1. Total kinetic energy
The total kinetic energy of an object rolling without slipping is
\[
K_{\mathrm{total}}
=
K_{\mathrm{trans}}+K_{\mathrm{rot}}.
\]
The translational part is
\[
K_{\mathrm{trans}}=\frac12Mv_{\mathrm{cm}}^2.
\]
The rotational part is
\[
K_{\mathrm{rot}}=\frac12I_{\mathrm{cm}}\omega^2.
\]
Therefore,
\[
K_{\mathrm{total}}
=
\frac12Mv_{\mathrm{cm}}^2
+
\frac12I_{\mathrm{cm}}\omega^2.
\]
2. No-slip condition
Rolling without slipping means that the point touching the ground is instantaneously at rest.
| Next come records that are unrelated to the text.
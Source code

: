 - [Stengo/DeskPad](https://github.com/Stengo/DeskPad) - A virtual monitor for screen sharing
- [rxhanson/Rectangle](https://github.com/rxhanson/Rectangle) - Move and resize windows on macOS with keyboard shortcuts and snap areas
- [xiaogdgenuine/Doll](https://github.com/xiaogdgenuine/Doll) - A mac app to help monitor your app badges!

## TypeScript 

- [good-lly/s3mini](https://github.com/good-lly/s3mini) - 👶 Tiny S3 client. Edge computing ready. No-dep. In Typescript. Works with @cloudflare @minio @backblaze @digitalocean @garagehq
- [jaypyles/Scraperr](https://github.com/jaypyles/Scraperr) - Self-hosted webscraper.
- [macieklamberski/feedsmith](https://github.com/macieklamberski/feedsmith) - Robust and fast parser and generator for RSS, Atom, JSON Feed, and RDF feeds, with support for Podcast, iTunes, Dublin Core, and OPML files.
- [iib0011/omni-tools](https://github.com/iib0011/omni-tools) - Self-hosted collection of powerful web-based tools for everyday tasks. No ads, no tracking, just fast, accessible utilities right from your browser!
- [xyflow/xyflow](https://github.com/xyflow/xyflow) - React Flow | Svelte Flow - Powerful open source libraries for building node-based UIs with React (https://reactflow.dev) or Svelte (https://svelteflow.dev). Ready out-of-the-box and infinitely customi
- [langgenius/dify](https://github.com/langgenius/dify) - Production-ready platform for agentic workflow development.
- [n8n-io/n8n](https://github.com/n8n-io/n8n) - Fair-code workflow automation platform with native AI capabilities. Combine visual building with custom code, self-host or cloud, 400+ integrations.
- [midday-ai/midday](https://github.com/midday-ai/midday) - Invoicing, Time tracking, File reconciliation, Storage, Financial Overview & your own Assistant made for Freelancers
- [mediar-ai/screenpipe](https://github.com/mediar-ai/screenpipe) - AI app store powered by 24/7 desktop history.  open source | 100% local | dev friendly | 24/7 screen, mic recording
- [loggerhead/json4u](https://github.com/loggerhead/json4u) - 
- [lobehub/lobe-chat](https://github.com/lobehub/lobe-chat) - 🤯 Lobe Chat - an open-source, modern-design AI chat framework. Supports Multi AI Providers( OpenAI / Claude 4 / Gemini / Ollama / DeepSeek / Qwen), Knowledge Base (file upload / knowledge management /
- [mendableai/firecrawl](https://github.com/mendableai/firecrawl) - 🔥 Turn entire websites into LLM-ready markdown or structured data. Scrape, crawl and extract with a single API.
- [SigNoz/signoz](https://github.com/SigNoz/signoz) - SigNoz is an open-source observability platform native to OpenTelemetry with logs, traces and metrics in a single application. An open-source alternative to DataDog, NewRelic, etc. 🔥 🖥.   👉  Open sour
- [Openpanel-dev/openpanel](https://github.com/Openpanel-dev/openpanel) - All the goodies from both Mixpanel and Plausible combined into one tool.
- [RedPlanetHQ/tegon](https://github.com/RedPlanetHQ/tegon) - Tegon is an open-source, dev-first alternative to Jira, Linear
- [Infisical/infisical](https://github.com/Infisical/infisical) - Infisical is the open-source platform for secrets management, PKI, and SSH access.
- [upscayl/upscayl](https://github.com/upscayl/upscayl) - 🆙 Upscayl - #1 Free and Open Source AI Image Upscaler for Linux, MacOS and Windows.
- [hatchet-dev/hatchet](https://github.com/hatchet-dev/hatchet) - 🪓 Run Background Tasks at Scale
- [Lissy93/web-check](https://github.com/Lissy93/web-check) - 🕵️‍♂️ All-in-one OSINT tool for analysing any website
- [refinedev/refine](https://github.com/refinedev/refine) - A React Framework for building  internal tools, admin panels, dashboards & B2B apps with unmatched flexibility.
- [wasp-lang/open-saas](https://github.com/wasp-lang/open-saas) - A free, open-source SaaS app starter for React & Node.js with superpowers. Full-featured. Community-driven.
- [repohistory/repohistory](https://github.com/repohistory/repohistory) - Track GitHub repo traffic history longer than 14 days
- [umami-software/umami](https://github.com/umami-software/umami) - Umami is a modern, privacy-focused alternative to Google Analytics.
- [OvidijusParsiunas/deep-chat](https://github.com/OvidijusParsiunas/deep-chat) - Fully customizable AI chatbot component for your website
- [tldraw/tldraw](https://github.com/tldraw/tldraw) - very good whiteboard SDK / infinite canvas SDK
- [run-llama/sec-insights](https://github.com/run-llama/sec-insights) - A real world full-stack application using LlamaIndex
This gives the
relation
\[
v_{\mathrm{cm}}=\omega R.
\]
Equivalently,
\[
\omega=\frac{v_{\mathrm{cm}}}{R}.
\]
3. Inertia factor \(k\)
Many rolling objects can be written in the form
\[
I_{\mathrm{cm}}=kMR^2.
\]
Substituting \(\omega=v_{\mathrm{cm}}/R\) gives
\[
K_{\mathrm{rot}}
=
\frac12(kMR^2)\left(\frac{v_{\mathrm{cm}}}{R}\right)^2.
\]
\[
K_{\mathrm{rot}}=\frac12kMv_{\mathrm{cm}}^2.
\]
Thus, the total rolling kinetic energy becomes
\[
K_{\mathrm{total}}
=
\frac12Mv_{\mathrm{cm}}^2(1+k).
\]
4. Common rolling objects
| Object |
\(I_{\mathrm{cm}}\) |
\(k\) |
Energy implication |
| Solid sphere |
\(I_{\mathrm{cm}}=\frac25MR^2\) |
\(k=\frac25\) |
Less energy goes into rotation, so it rolls faster down a ramp. |
| Solid cylinder / disk |
\(I_{\mathrm{cm}}=\frac12MR^2\) |
\(k=\frac12\) |
More rotational energy than a solid sphere. |
| Thin spherical shell |
\(I_{\mathrm{cm}}=\frac23MR^2\) |
\(k=\frac23\) |
Even more energy is stored in rotation. |
| Hoop / thin ring |
\(I_{\mathrm{cm}}=MR^2\) |
\(k=1\) |
Largest rotational share among these examples. |
5. Rolling down from height
If a rolling object starts from rest at height \(h\), and losses are ignored, gravitational potential energy becomes
total kinetic energy:
\[
Mgh=K_{\mathrm{total}}.
\]
Using the simplified rolling form,
\[
Mgh=\frac12Mv^2(1+k).
\]
The mass cancels:
\[
gh=\frac12v^2(1+k).
\]
Solving for final speed,
\[
v=\sqrt{\frac{2gh}{1+k}}.
\]
This shows why objects with different shapes roll down the same ramp with different speeds. The object with the
smaller \(k\) has less rotational inertia and a larger final translational speed.
6. Required height for a target speed
The same equation can be rearranged to solve for the height needed to reach a target speed:
\[
h=\frac{v^2(1+k)}{2g}.
\]
7. Contact-point interpretation
At any instant, a rolling object can also be treated as rotating about the contact point. By the parallel axis
theorem,
\[
I_P=I_{\mathrm{cm}}+MR^2.
\]
Then the kinetic energy can be written as
\[
K=\frac12I_P\omega^2.
\]
This gives the same result as the translation-plus-rotation form:
\[
\frac12I_P\omega^2
=
\frac12(I_{\mathrm{cm}}+MR^2)\omega^2.
\]
\[
K=
\frac12I_{\mathrm{cm}}\omega^2
+
\frac12M(\omega R)^2.
\]
\[
K=
K_{\mathrm{rot}}+K_{\mathrm{trans}}.
\]
8. Worked example: solid sphere from \(2.5\ \mathrm{m}\)
For a solid sphere,
\[
k=\frac25=0.4.
\]
If it rolls from rest through a vertical drop of
\[
h=2.5\ \mathrm{m},
\]
then
\[
v=\sqrt{\frac{2gh}{1+k}}.
\]
Using \(g=9.80665\ \mathrm{m/s^2}\),
\[
v
=
\sqrt{\frac{2(9.80665)(2.5)}{1+0.4}}.
\]
\[
v
\approx
5.92\ \mathrm{m/s}.
\]
The total kinetic energy at the bottom is
\[
K_{\mathrm{total}}=Mgh.
\]
Key idea: rolling without slipping splits energy into translation and rotation. A larger \(k\) means a larger
rotational share and a smaller final speed for the same drop height.